Right now, all eyes are on the Indian Premier League (IPL) spot-fixing scandal involving three cricket players and bookies and the show has only just begun.
All in the family
Cricket players Shanthakumaran Sreesanth, Ajit Chandila and Ankeet Chavan were the first ones to be arrested by the Delhi police in May 2013, when the scandal broke out. More arrests followed, as authorities suspected 11 bookmakers were also involved in the spot-fixing operation. One of them was said to be Sreesanth’s cousin.
The Board of Control for Cricket in India (BBCI) suspended the accused players a few hours after their arrest, invoking strict policies against sports corruption. The sports authority also promised to set up a special commission to investigate the case.
A few days later actor Vindu Dara Singh was also arrested, along with Chennai Super Kings (CSK) former team principal Gurunath Meiyappan. Both were accused of breaking Indian gambling laws. Meiyappan, son-in-law of BBCI president Narayanaswami Srinivasan, was later released on bail, but he did not learn his lesson. The man was soon caught asking the CSK coach about details on the batting order and passing it on to bookmakers.
Meanwhile, Srinivasan announced that he has no plans of stepping down, despite his son-in-law’s alleged involvement in the scandal. Board members did however ask him to stay away from the on-going investigation.
Cricket scandal further unravels
There have been several major scandals in the history of cricket:
• John the bookmaker – 1995
• Marlon Samuels – 2008
• Glenn McGrath – 2003
• Shane Warne – 2003
• Underarm Bowling – 1981
The scandal gained proportions at the end of May, when BBCI secretary Sanjay Jagdale and treasurer Ajay Shirke resigned after much criticism of the way things were being handled. IPL chairman Rajeev Shukla was the next to step down, explaining: “Sanjay Jagdale and Ajay Shirke resigned in the best interest of Indian cricket. I thought this is the right time [to resign].”
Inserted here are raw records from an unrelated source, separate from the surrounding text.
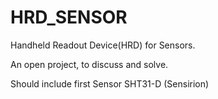 # HRD_SENSOR
Handheld Readout Device(HRD) for Sensors. 

An open project, to discuss and solve.

Should include first Sensor SHT31-D (Sensirion) 
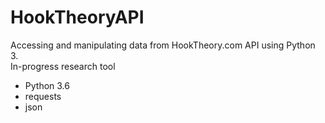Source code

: # HookTheoryAPI
Accessing and manipulating data from HookTheory.com API using Python 3.  </br> In-progress research tool

- Python 3.6
- requests
- json
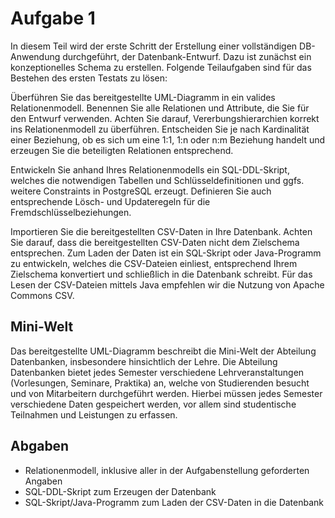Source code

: # Aufgabe 1

In diesem Teil wird der erste Schritt der Erstellung einer vollständigen DB-Anwendung durchgeführt, der Datenbank-Entwurf. Dazu ist zunächst ein konzeptionelles Schema zu erstellen. Folgende Teilaufgaben sind für das Bestehen des ersten Testats zu lösen:

Überführen Sie das bereitgestellte UML-Diagramm in ein valides Relationenmodell. Benennen Sie alle Relationen und Attribute, die Sie für den Entwurf verwenden. Achten Sie darauf, Vererbungshierarchien korrekt ins Relationenmodell zu überführen. Entscheiden Sie je nach Kardinalität einer Beziehung, ob es sich um eine 1:1, 1:n oder n:m Beziehung handelt und erzeugen Sie die beteiligten Relationen entsprechend.

Entwickeln Sie anhand Ihres Relationenmodells ein SQL-DDL-Skript, welches die notwendigen Tabellen und Schlüsseldefinitionen und ggfs. weitere Constraints in PostgreSQL erzeugt. Definieren Sie auch entsprechende Lösch- und Updateregeln für die Fremdschlüsselbeziehungen.

Importieren Sie die bereitgestellten CSV-Daten in Ihre Datenbank. Achten Sie darauf, dass die bereitgestellten CSV-Daten nicht dem Zielschema entsprechen. Zum Laden der Daten ist ein SQL-Skript oder Java-Programm zu entwickeln, welches die CSV-Dateien einliest, entsprechend Ihrem Zielschema konvertiert und schließlich in die Datenbank schreibt. Für das Lesen der CSV-Dateien mittels Java empfehlen wir die Nutzung von Apache Commons CSV.

## Mini-Welt

Das bereitgestellte UML-Diagramm beschreibt die Mini-Welt der Abteilung Datenbanken, insbesondere hinsichtlich der Lehre. Die Abteilung Datenbanken bietet jedes Semester verschiedene Lehrveranstaltungen (Vorlesungen, Seminare, Praktika) an, welche von Studierenden besucht und von Mitarbeitern durchgeführt werden. Hierbei müssen jedes Semester verschiedene Daten gespeichert werden, vor allem sind studentische Teilnahmen und Leistungen zu erfassen.

## Abgaben

- Relationenmodell, inklusive aller in der Aufgabenstellung geforderten Angaben
- SQL-DDL-Skript zum Erzeugen der Datenbank
- SQL-Skript/Java-Programm zum Laden der CSV-Daten in die Datenbank

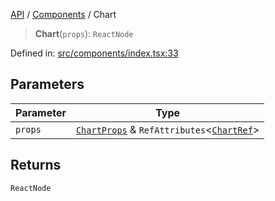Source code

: [API](../../overview.md) / [Components](../overview.md) / Chart

> **Chart**(`props`): `ReactNode`

Defined in: [src/components/index.tsx:33](https://github.com/gravity-ui/charts/blob/6aea3bcf86facdd4a019a7e612d7ac7e27006c35/src/components/index.tsx#L33)

## Parameters

| Parameter | Type |
| ------ | ------ |
| `props` | [`ChartProps`](../interfaces/ChartProps.md) & `RefAttributes`\<[`ChartRef`](../interfaces/ChartRef.md)\> |

## Returns

`ReactNode`
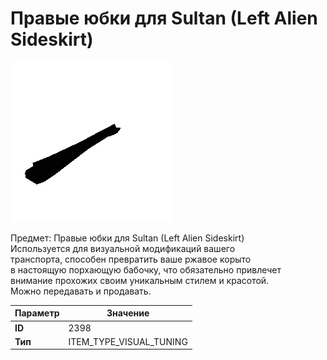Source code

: # Правые юбки для Sultan (Left Alien Sideskirt)

![Item Image](../img/2398.webp?raw=true)

Предмет: Правые юбки для Sultan (Left Alien Sideskirt)<br>Используется для визуальной модификаций вашего<br>транспорта, способен превратить ваше ржавое корыто<br>в настоящую порхающую бабочку, что обязательно привлечет<br>внимание прохожих своим уникальным стилем и красотой.<br>Можно передавать и продавать.


| Параметр | Значение |
|----------|----------|
| **ID** | 2398 |
| **Тип** | ITEM_TYPE_VISUAL_TUNING |


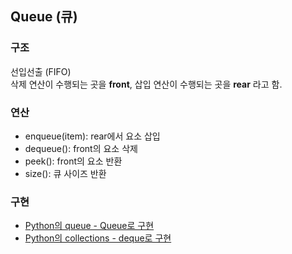 ## Queue (큐)

### 구조
선입선출 (FIFO)
<br/>삭제 연산이 수행되는 곳을 **front**, 삽입 연산이 수행되는 곳을 **rear** 라고 함.

### 연산
- enqueue(item): rear에서 요소 삽입
- dequeue(): front의 요소 삭제
- peek(): front의 요소 반환
- size(): 큐 사이즈 반환

### 구현
- [Python의 queue - Queue로 구현](./queue.py)
- [Python의 collections - deque로 구현](./queue-col.py)
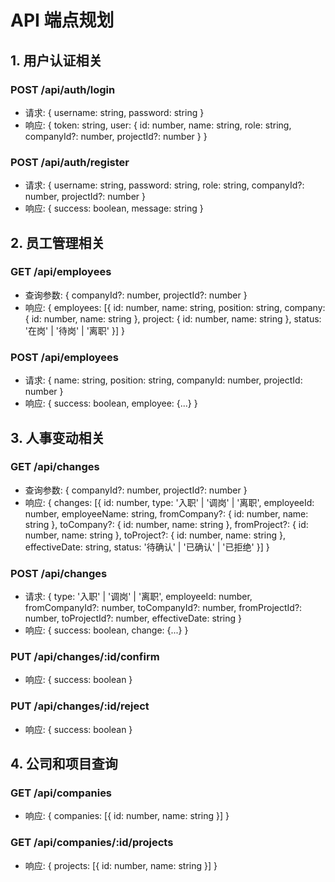 # API 端点规划

## 1. 用户认证相关

### POST /api/auth/login
- 请求: { username: string, password: string }
- 响应: { token: string, user: { id: number, name: string, role: string, companyId?: number, projectId?: number } }

### POST /api/auth/register 
- 请求: { username: string, password: string, role: string, companyId?: number, projectId?: number }
- 响应: { success: boolean, message: string }

## 2. 员工管理相关

### GET /api/employees
- 查询参数: { companyId?: number, projectId?: number }
- 响应: {
    employees: [{
      id: number,
      name: string,
      position: string,
      company: { id: number, name: string },
      project: { id: number, name: string },
      status: '在岗' | '待岗' | '离职'
    }]
  }

### POST /api/employees
- 请求: { 
    name: string,
    position: string, 
    companyId: number,
    projectId: number
  }
- 响应: { success: boolean, employee: {...} }

## 3. 人事变动相关

### GET /api/changes
- 查询参数: { companyId?: number, projectId?: number }
- 响应: {
    changes: [{
      id: number,
      type: '入职' | '调岗' | '离职',
      employeeId: number,
      employeeName: string,
      fromCompany?: { id: number, name: string },
      toCompany?: { id: number, name: string },
      fromProject?: { id: number, name: string }, 
      toProject?: { id: number, name: string },
      effectiveDate: string,
      status: '待确认' | '已确认' | '已拒绝'
    }]
  }

### POST /api/changes
- 请求: {
    type: '入职' | '调岗' | '离职',
    employeeId: number,
    fromCompanyId?: number,
    toCompanyId?: number, 
    fromProjectId?: number,
    toProjectId?: number,
    effectiveDate: string
  }
- 响应: { success: boolean, change: {...} }

### PUT /api/changes/:id/confirm
- 响应: { success: boolean }

### PUT /api/changes/:id/reject  
- 响应: { success: boolean }

## 4. 公司和项目查询

### GET /api/companies
- 响应: { companies: [{ id: number, name: string }] }

### GET /api/companies/:id/projects 
- 响应: { projects: [{ id: number, name: string }] }

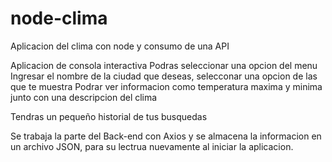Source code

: # node-clima
Aplicacion del clima con node y consumo de una API 

Aplicacion de consola interactiva
Podras seleccionar una opcion del menu
Ingresar el nombre de la ciudad que deseas, selecconar una opcion de las que te muestra
Podrar ver informacion como temperatura maxima y minima junto con una descripcion del clima

Tendras un pequeño historial de tus busquedas

Se trabaja la parte del Back-end con Axios y se almacena la informacion en un archivo JSON, para
su lectrua nuevamente al iniciar la aplicacion.
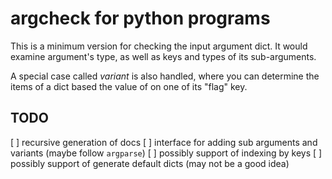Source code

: # argcheck for python programs

This is a minimum version for checking the input argument dict. 
It would examine argument's type,  as well as keys and types of its sub-arguments. 

A special case called *variant* is also handled, 
where you can determine the items of a dict based the value of on one of its "flag" key. 

## TODO

 [ ] recursive generation of docs
 [ ] interface for adding sub arguments and variants (maybe follow `argparse`)
 [ ] possibly support of indexing by keys
 [ ] possibly support of generate default dicts (may not be a good idea)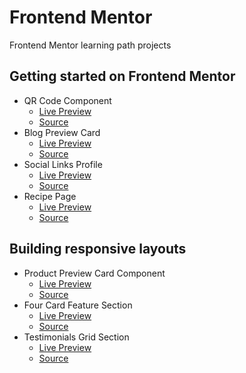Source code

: # Frontend Mentor

Frontend Mentor learning path projects

## Getting started on Frontend Mentor

- QR Code Component
  - [Live Preview](https://ankitashokgond.github.io/frontendmentor-lp/paths/first/qr-code-component)
  - [Source](paths/first/qr-code-component/)
- Blog Preview Card
  - [Live Preview](https://ankitashokgond.github.io/frontendmentor-lp/paths/first/blog-preview-component)
  - [Source](paths/first/blog-preview-card/)
- Social Links Profile
  - [Live Preview](https://ankitashokgond.github.io/frontendmentor-lp/paths/first/social-links-profile)
  - [Source](paths/first/social-links-profile)
- Recipe Page
  - [Live Preview](https://ankitashokgond.github.io/frontendmentor-lp/paths/first/recipe-page)
  - [Source](paths/first/recipe-page/)

## Building responsive layouts

- Product Preview Card Component
  - [Live Preview](https://ankitashokgond.github.io/frontendmentor-lp/paths/second/product-preview-card-component)
  - [Source](paths/second/product-preview-card-component/)
- Four Card Feature Section
  - [Live Preview](https://ankitashokgond.github.io/frontendmentor-lp/paths/second/four-card-feature-section)
  - [Source](paths/second/four-card-feature-section/)
- Testimonials Grid Section
  - [Live Preview](https://ankitashokgond.github.io/frontendmentor-lp/paths/second/testimonials-grid-section)
  - [Source](paths/second/testimonials-grid-section/)
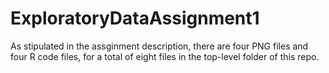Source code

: # ExploratoryDataAssignment1

As stipulated in the assginment description, there are  four PNG files and four R code files, for a total of eight files in the top-level folder of this repo.
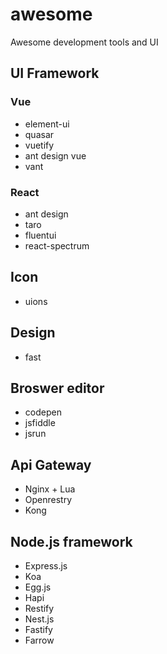 # awesome
Awesome development tools and UI

## UI Framework

### Vue

- element-ui
- quasar
- vuetify
- ant design vue
- vant

### React

- ant design
- taro
- fluentui
- react-spectrum

## Icon

- uions

## Design

- fast

## Broswer editor

- codepen
- jsfiddle
- jsrun

## Api Gateway

- Nginx + Lua
- Openrestry
- Kong

## Node.js framework
- Express.js
- Koa
- Egg.js
- Hapi
- Restify
- Nest.js
- Fastify
- Farrow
With all that pressure from the public, Srinivasan eventually stepped aside, but only temporarily. Meanwhile, the police continued their investigation and found out that Rajastan Royals team co-owner Raj Kundra had also placed bets on his team, through a bookmaker friend.
The owners of the Rajasthan Royals and CSK franchises were cleared by the BBCI, but the Bombay High Court established that the committee looking into the accusations was constituted illegally. According to the ruling, “there was disparity in the evidence collected by the probe panel”.
More recently, a report forwarded by the Justice Mukul Mudgal committee to the Supreme Court said: “The role of Gurunath Meiyappan in Chennai Super Kings (CSK) as the team official stands proved and the allegations of betting and passing of information against Meiyappan stand proved.” The man was indicted for betting.
Where does it end?
The police are still conducting investigations, as it is still not clear how many cricket players or team representatives have placed bets on sports in India during the Premier League matches. “The committee would like to clarify that the interactions with various people and deliberations are still on. The committee has not arrived at any final conclusion yet,” a recent statement said.
Things might just get worse in March, when the six new names are expected to be revealed. India just seem to be sinking deeper and deeper into the scandal, as experts say: “It’s the titanic of Indian cricket that has hit an iceberg. Rats run out first when a ship sinks.”
One thing is certain, that a scandal of such proportions can not only damage the image of Indian cricket, but also disappoint sports fans who expect their favorite players to serve as role models for integrity.